Kid Rock singles chronology
| "American Rock 'n Roll" (2018) | "Don't Tell Me How to Live" (2021) | "Ala-Fuckin-Bama" (2021) |

Monster Truck singles chronology
| "Evolution" (2018) | "Don't Tell Me How to Live" (2021) | "Golden Woman" (2022) |

Music video
- "Don't Tell Me How to Live" on YouTube

= Don't Tell Me How to Live =

2021 single by Kid Rock featuring Monster Truck

"Don't Tell Me How to Live" is a song by American musician Kid Rock released on November 18, 2021 by Top Dog Records as the lead single from his 12th studio album, Bad Reputation (2022). It samples the song of the same name by Canadian rock band Monster Truck, who are credited as a featured artist.

== Background ==
Kid Rock recorded the song with Monster Truck in late 2019, it started after he ranted about Oprah Winfrey at his Nashville bar.
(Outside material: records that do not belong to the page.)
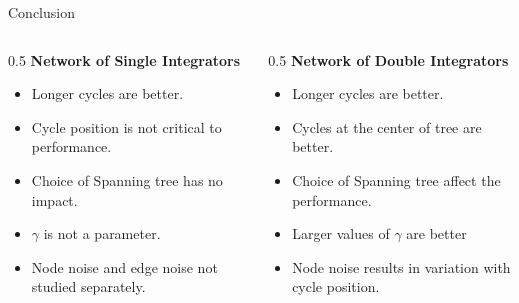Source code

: \begin{frame}{}
	\vspace{-0.1cm}
	\begin{block}{Conclusion}
		\begin{columns}
			\vspace{-5cm}
			\begin{column}{0.5\textwidth}
				\centering
				\textbf{Network of Single Integrators\footnotemark[1]}
				\begin{itemize}
					\item Longer cycles are better.
					\item Cycle position is not critical to performance.
					\item Choice of Spanning tree has no impact.
					\item $\gamma$ is not a parameter.
					\item Node noise and edge noise not studied separately.
				\end{itemize}
			\end{column}
			\begin{column}{0.5\textwidth}
				\centering
				\textbf{Network of Double Integrators}
				\begin{itemize}
					\item Longer cycles are better.
					\item Cycles at the center of tree are better.
					\item Choice of Spanning tree affect the performance.
					\item Larger values of $\gamma$ are better
					\item Node noise results in variation with cycle position.
				\end{itemize}
			\end{column}
		\end{columns}
	\end{block}
\end{frame}

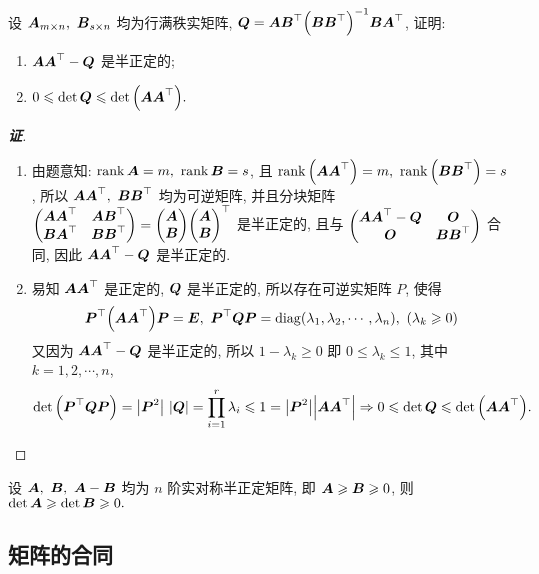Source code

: \begin{example}[1994 华中师范大学]
    设 $\vb*{A}_{m\times n},~\vb*{B}_{s\times n}$ 均为行满秩实矩阵, $\vb*{Q}=\vb*{AB}^\top\qty(\vb*{BB}^\top)^{-1}\vb*{BA}^\top$, 证明:
    \begin{enumerate}[label=(\arabic{*})]
        \item $\vb*{AA}^\top-\vb*{Q}$ 是半正定的;
        \item $0\leqslant \det\vb*{Q}\leqslant \det\qty(\vb*{AA}^\top).$
    \end{enumerate}
\end{example}
\begin{proof}[{\songti \textbf{证}}]
    \begin{enumerate}[label=(\arabic{*})]
        \item 由题意知: $\rank\vb*{A}=m,~\rank\vb*{B}=s$, 且 $\rank\qty(\vb*{AA}^\top)=m,~\rank\qty(\vb*{BB}^\top)=s$,
              所以 $\vb*{AA}^\top,~\vb*{BB}^\top$ 均为可逆矩阵, 并且分块矩阵 $\mqty(\vb*{AA}^\top&\vb*{AB}^\top\\\vb*{BA}^\top&\vb*{BB}^\top)=\mqty(\vb*{A}\\\vb*{B})\mqty(\vb*{A}\\\vb*{B})^\top$ 是半正定的, 且与 $\mqty(\vb*{AA}^\top-\vb*{Q}&\vb*{O}\\\vb*{O}&\vb*{BB}^\top)$ 合同,
              因此 $\vb*{AA}^\top-\vb*{Q}$ 是半正定的.
        \item 易知 $\vb*{AA}^\top$ 是正定的, $\vb*{Q}$ 是半正定的, 所以存在可逆实矩阵 $P$, 使得 $$\vb*{P}^\top\qty(\vb*{AA}^\top)\vb*{P}=\vb*{E},~\vb*{P}^\top\vb*{QP}=\mathrm{diag}(\lambda_1,\lambda_2,\cdots,\lambda_n),~(\lambda_k\geqslant 0)$$
              又因为 $\vb*{AA}^\top-\vb*{Q}$ 是半正定的, 所以 $1-\lambda_k\geqslant 0$ 即 $0\leqslant \lambda_k\leqslant 1$, 其中 $k=1,2,\cdots,n$,
              $$\det\qty(\vb*{P}^\top\vb*{QP})=\qty|\vb*{P}^2|~\qty|\vb*{Q}|=\prod_{i=1}^{r}\lambda_i\leqslant 1=\qty|\vb*{P}^2|\qty|\vb*{AA}^\top|\Rightarrow 0\leqslant \det\vb*{Q}\leqslant \det\qty(\vb*{AA}^\top).$$
    \end{enumerate}
\end{proof}

\begin{inference}[实对称半正定矩阵的单调性]
    设 $\vb*{A},~\vb*{B},~\vb*{A}-\vb*{B}$ 均为 $n$ 阶实对称半正定矩阵, 即 $\vb*{A}\geqslant \vb*{B}\geqslant 0$, 则 $\det\vb*{A}\geqslant \det\vb*{B}\geqslant 0.$
\end{inference}

\subsection{矩阵的合同}

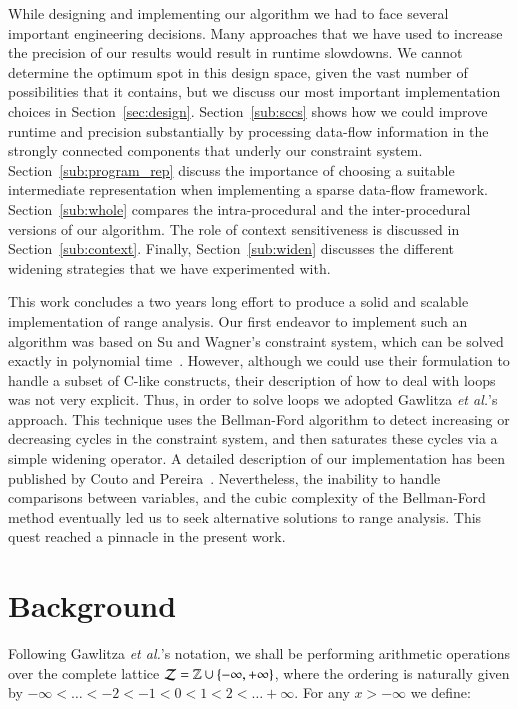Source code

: \documentclass[preprint]{elsarticle}
\begin{document}
While designing and implementing our algorithm we had to face several important
engineering decisions.
Many approaches that we have used to increase the precision of
our results would result in runtime slowdowns.
We cannot determine the optimum spot in this design space, given the
vast number of possibilities that it contains, but we discuss our most important
implementation choices in Section~\ref{sec:design}.
Section~\ref{sub:sccs} shows how we could improve runtime and precision
substantially by processing data-flow information in the strongly connected
components that underly our constraint system.
Section~\ref{sub:program_rep} discuss the importance of choosing a suitable
intermediate representation when implementing a sparse data-flow framework.
Section~\ref{sub:whole} compares the intra-procedural and the inter-procedural
versions of our algorithm.
The role of context sensitiveness is discussed in Section~\ref{sub:context}.
Finally, Section~\ref{sub:widen} discusses the different widening strategies
that we have experimented with.

This work concludes a two years long effort to produce a solid and scalable
implementation of range analysis.
Our first endeavor to implement such an algorithm was based on Su and
Wagner's constraint system, which can be solved exactly in polynomial
time~\cite{Su05,Su04}.
However, although we could use their formulation to handle a subset of C-like
constructs, their description of how to deal with loops was not very explicit.
Thus, in order to solve loops we adopted Gawlitza
{\em et al.}'s~\cite{Gawlitza09} approach.
This technique uses the Bellman-Ford algorithm to detect increasing or
decreasing cycles in the constraint system, and then saturates these cycles
via a simple widening operator.
A detailed description of our implementation has been published by
Couto and Pereira~\cite{Couto11}.
Nevertheless, the inability to handle comparisons between variables, and the
cubic complexity of the Bellman-Ford method eventually led us to seek
alternative solutions to range analysis.
This quest reached a pinnacle in the present work.

\section{Background}
\label{sec:bck}

Following Gawlitza {\em et al.}'s notation, we shall be performing arithmetic
operations over the complete lattice
$\cal{Z} = \mathbb{Z} \cup \{-\infty, +\infty\}$, where the ordering is
naturally given by $-\infty < \ldots < -2 < -1 < 0 < 1 < 2 < \ldots +\infty$.
For any $x > -\infty$ we define:
\end{document}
He teased the chorus and the first verse in various Instagram live streams, and shared a snippet on January 17, 2021 on his birthday, Before he played the song at the party he stated that he was "sick of the snowflakes going after people for no reason".
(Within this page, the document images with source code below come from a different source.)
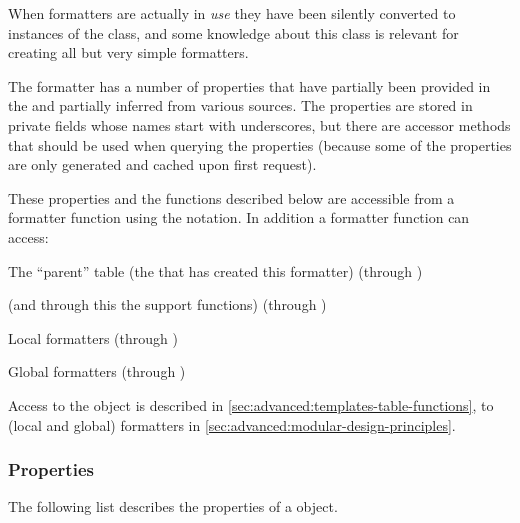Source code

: \documentclass[12pt]{scrartcl}
\begin{document}
When formatters are actually in \emph{use} they have been silently converted to
instances of the  class, and some knowledge about this class
is relevant for creating all but very simple formatters.

The formatter has a number of properties that have partially been provided in
the  and partially inferred from various sources.  The
properties are stored in private fields whose names start with underscores, but
there are accessor methods that should be used when querying the properties
(because some of the properties are only generated and cached upon first
request).

These properties and the functions described below are accessible from a
formatter function using the  notation.  In addition a formatter
function can access:

\begin{itemize*}
\item The “parent” table (the  that has created this formatter)
(through )
\item {} (and through this the support functions) (through
)
\item Local formatters (through )
\item Global formatters (through )
\end{itemize*}

Access to the  object is described in
\vref{sec:advanced:templates-table-functions}, to (local and global) formatters
in \vref{sec:advanced:modular-design-principles}.


\subsubsection{ Properties}
\label{sec:advanced:formatter-properties}

The following list describes the properties of a  object.
\end{document}

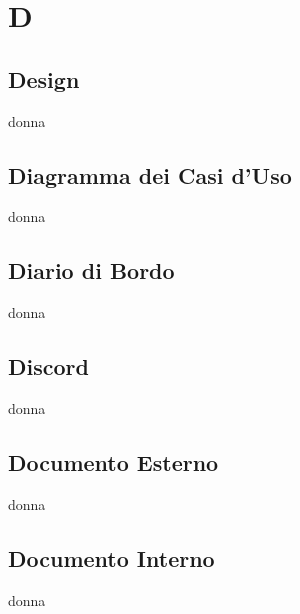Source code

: \section{D} 
\subsection{Design} 
donna
\subsection{Diagramma dei Casi d'Uso} 
donna
\subsection{Diario di Bordo} 
donna
\subsection{Discord} 
donna
\subsection{Documento Esterno} 
donna
\subsection{Documento Interno} 
donna
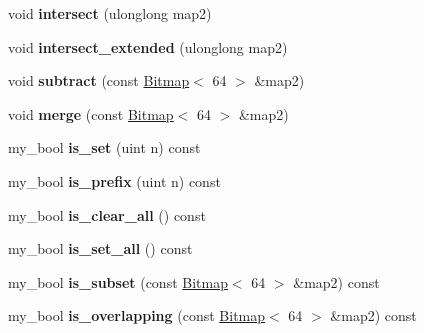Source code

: \begin{DoxyCompactItemize}
\item 
\mbox{\label{classBitmap_3_0164_01_4_a706fca0b31c247dbdd2c45e254f0320f}} 
void {\bfseries intersect} (ulonglong map2)
\item 
\mbox{\label{classBitmap_3_0164_01_4_a996a34fff232adeb9ad45a17ff1a188c}} 
void {\bfseries intersect\+\_\+extended} (ulonglong map2)
\item 
\mbox{\label{classBitmap_3_0164_01_4_ae0f8f461a1b3668a2862a8bf821c304e}} 
void {\bfseries subtract} (const \mbox{\hyperlink{classBitmap}{Bitmap}}$<$ 64 $>$ \&map2)
\item 
\mbox{\label{classBitmap_3_0164_01_4_ab3b4b104ac285ce3298f0702ed795fb7}} 
void {\bfseries merge} (const \mbox{\hyperlink{classBitmap}{Bitmap}}$<$ 64 $>$ \&map2)
\item 
\mbox{\label{classBitmap_3_0164_01_4_a144160921cd2801831cdaa6c362fcf45}} 
my\+\_\+bool {\bfseries is\+\_\+set} (uint n) const
\item 
\mbox{\label{classBitmap_3_0164_01_4_a5250a450b1672e154215fb8c3b5cb1d4}} 
my\+\_\+bool {\bfseries is\+\_\+prefix} (uint n) const
\item 
\mbox{\label{classBitmap_3_0164_01_4_ae5d89ac1aa000143dde120a6f2696eaa}} 
my\+\_\+bool {\bfseries is\+\_\+clear\+\_\+all} () const
\item 
\mbox{\label{classBitmap_3_0164_01_4_a1c2c31167def5e52fb35833317f15c64}} 
my\+\_\+bool {\bfseries is\+\_\+set\+\_\+all} () const
\item 
\mbox{\label{classBitmap_3_0164_01_4_a29bc31507fe45b5ad7854b94dcf260e2}} 
my\+\_\+bool {\bfseries is\+\_\+subset} (const \mbox{\hyperlink{classBitmap}{Bitmap}}$<$ 64 $>$ \&map2) const
\item 
\mbox{\label{classBitmap_3_0164_01_4_a5e306f69cf9fa53c0ba81c3c1e5593f4}} 
my\+\_\+bool {\bfseries is\+\_\+overlapping} (const \mbox{\hyperlink{classBitmap}{Bitmap}}$<$ 64 $>$ \&map2) const

\end{DoxyCompactItemize}
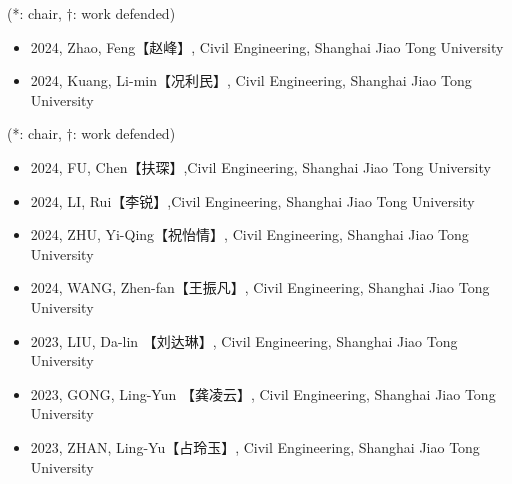 \documentclass[10pt]{article}
\newenvironment{myitemize}
{ \begin{itemize}
    \setlength{\itemsep}{0pt}
    \setlength{\parskip}{0pt}
    \setlength{\parsep}{0pt}     }
{ \end{itemize}                  }
\begin{document}

 (*: chair, $\dagger$: work defended)
\begin{myitemize}
\item 2024, Zhao, Feng【赵峰】, Civil Engineering, Shanghai Jiao Tong University 
\item 2024, Kuang, Li-min【况利民】, Civil Engineering, Shanghai Jiao Tong University 
\end{myitemize}
 (*: chair, $\dagger$: work defended)
\begin{myitemize}
\item 2024, FU, Chen【扶琛】,Civil Engineering, Shanghai Jiao Tong University
\item 2024, LI, Rui【李锐】,Civil Engineering, Shanghai Jiao Tong University
\item 2024, ZHU, Yi-Qing【祝怡情】, Civil Engineering, Shanghai Jiao Tong University
\item 2024, WANG, Zhen-fan【王振凡】, Civil Engineering, Shanghai Jiao Tong University
\item 2023, LIU, Da-lin 【刘达琳】, Civil Engineering, Shanghai Jiao Tong University 
\item 2023, GONG, Ling-Yun 【龚凌云】, Civil Engineering, Shanghai Jiao Tong University 
\item 2023, ZHAN, Ling-Yu【占玲玉】, Civil Engineering, Shanghai Jiao Tong University 
\end{myitemize}
\end{document}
In the third verse he makes references to Rev Run, David Lee Roth, Bruce Springsteen, Willie Nelson, and Brad Pitt comparing himself to them (personality wise).

== Music video ==
The video, directed by Blake Judd, starts out with Kid Rock standing in front of a TV display showing news reports of himself regarding his controversial statements towards Oprah Winfrey, Joy Behar, and Al Sharpton along with the time when he called people filming his performance at a private party in Tennessee "faggots". He then is seen outside his Tennessee Double Wide with his cars and motorcycles while Monster Truck is standing. During the turntable/guitar solo, Kid Rock is seen flying on a middle finger statue called the "Kid Rocket". The video uses a noticeably large number of green screen effects.

== Reception ==
Upon the release of the single, it was met with negative reception, with criticism directed toward its lyrics, message, and music video. Some critics have referred to the single as a parody song by "Weird Al" Yankovic. After receiving tweets praising him for the supposed parody, Weird Al then tweeted back confirming that he had no involvement.